▶ _STUDY MATERIAL_:
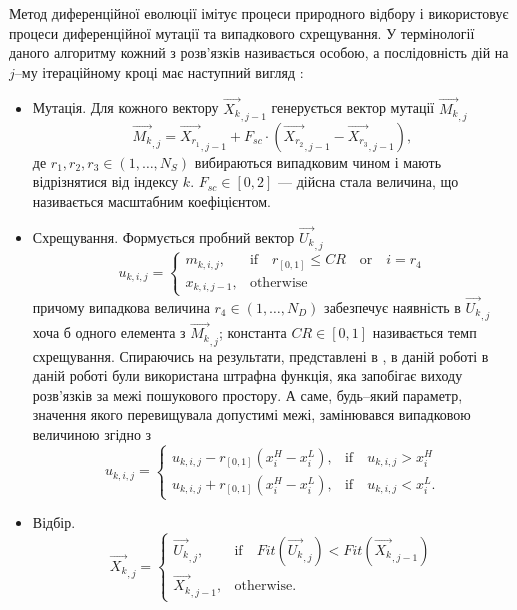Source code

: Метод диференційної еволюції імітує процеси природного відбору і використовує процеси диференційної мутації та випадкового схрещування.
У термінології даного алгоритму кожний з розв'язків називається особою, а послідовність дій на $j$--му ітераційному кроці має наступний вигляд \cite{DEWang,DEModif}:
\begin{itemize}[leftmargin=0cm,itemindent=1em]
  \item Мутація. Для кожного вектору $\overrightarrow{X_{k}}_{,j-1}$ генерується вектор мутації $\overrightarrow{M_{k}}_{,j}$
  \begin{equation}
 \label{eqDEMut}
 \overrightarrow{M_{k}}_{,j}=\overrightarrow{X_{r_1}}_{,j-1}+F_{sc}\cdot\left(\overrightarrow{X_{r_2}}_{,j-1}-\overrightarrow{X_{r_3}}_{,j-1}\right),
 \end{equation}
 де $r_1,r_2,r_3\in(1,\ldots,N_S)$ вибираються випадковим чином і мають відрізнятися від індексу $k$.
 $F_{sc}\in[0,2]$  --- дійсна стала величина, що називається масштабним коефіцієнтом.


  \item Схрещування. Формується пробний вектор $\overrightarrow{U_{k}}_{,j}$
  \begin{equation}
 \label{eqDECros}
 u_{k,i,j}=\left\{
 \begin{array}{ll}
 m_{k,i,j},& \text{if} \quad r_{[0,1]}\leq C\!R \quad \text{or} \quad i=r_{4}\\
 x_{k,i,j-1},& \text{otherwise}
 \end{array}
 \right.
 \end{equation}
 причому випадкова величина $r_4\in(1,\ldots,N_D)$
забезпечує наявність в $\overrightarrow{U_{k}}_{,j}$ хоча б одного елемента з $\overrightarrow{M_{k}}_{,j}$;
 константа $C\!R\in[0,1]$ називається темп схрещування.
  Спираючись на результати, представлені в \cite{P-DE_Ishaque},
  в даній роботі в даній роботі були використана штрафна функція, яка запобігає виходу розв'язків за межі пошукового простору.
  А саме, будь--який параметр, значення якого перевищувала допустимі межі, замінювався випадковою величиною згідно з
    \begin{equation}
 \label{eqDEPen}
 u_{k,i,j}=\left\{
 \begin{array}{ll}
 u_{k,i,j}-r_{[0,1]}(x_i^H-x_i^L),& \text{if} \quad u_{k,i,j}>x_i^H\\
 u_{k,i,j}+r_{[0,1]}(x_i^H-x_i^L),& \text{if} \quad u_{k,i,j}<x_i^L.
 \end{array}
 \right.
 \end{equation}
  \item Відбір.
      \begin{equation}
 \label{eqDESel}
 \overrightarrow{X_{k}}_{,j}=\left\{
 \begin{array}{ll}
\overrightarrow{U_{k}}_{,j},& \text{if} \quad Fit(\overrightarrow{U_k}_{,j})<Fit(\overrightarrow{X_k}_{,j-1})\\
 \overrightarrow{X_{k}}_{,j-1},& \text{otherwise}.
 \end{array}
 \right.
 \end{equation}

\end{itemize}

▶ _TASK GOAL_: From the records above, extract exactly and only the lines that begin at the line with "У термінології даного" and stop after the line with "Спираючись на результати, представлені".

▶ _SOLUTION TO THIS EXERCISE_:
У термінології даного алгоритму кожний з розв'язків називається особою, а послідовність дій на $j$--му ітераційному кроці має наступний вигляд \cite{DEWang,DEModif}:
\begin{itemize}[leftmargin=0cm,itemindent=1em]
  \item Мутація. Для кожного вектору $\overrightarrow{X_{k}}_{,j-1}$ генерується вектор мутації $\overrightarrow{M_{k}}_{,j}$
  \begin{equation}
 \label{eqDEMut}
 \overrightarrow{M_{k}}_{,j}=\overrightarrow{X_{r_1}}_{,j-1}+F_{sc}\cdot\left(\overrightarrow{X_{r_2}}_{,j-1}-\overrightarrow{X_{r_3}}_{,j-1}\right),
 \end{equation}
 де $r_1,r_2,r_3\in(1,\ldots,N_S)$ вибираються випадковим чином і мають відрізнятися від індексу $k$.
 $F_{sc}\in[0,2]$  --- дійсна стала величина, що називається масштабним коефіцієнтом.


  \item Схрещування. Формується пробний вектор $\overrightarrow{U_{k}}_{,j}$
  \begin{equation}
 \label{eqDECros}
 u_{k,i,j}=\left\{
 \begin{array}{ll}
 m_{k,i,j},& \text{if} \quad r_{[0,1]}\leq C\!R \quad \text{or} \quad i=r_{4}\\
 x_{k,i,j-1},& \text{otherwise}
 \end{array}
 \right.
 \end{equation}
 причому випадкова величина $r_4\in(1,\ldots,N_D)$
забезпечує наявність в $\overrightarrow{U_{k}}_{,j}$ хоча б одного елемента з $\overrightarrow{M_{k}}_{,j}$;
 константа $C\!R\in[0,1]$ називається темп схрещування.
  Спираючись на результати, представлені в \cite{P-DE_Ishaque},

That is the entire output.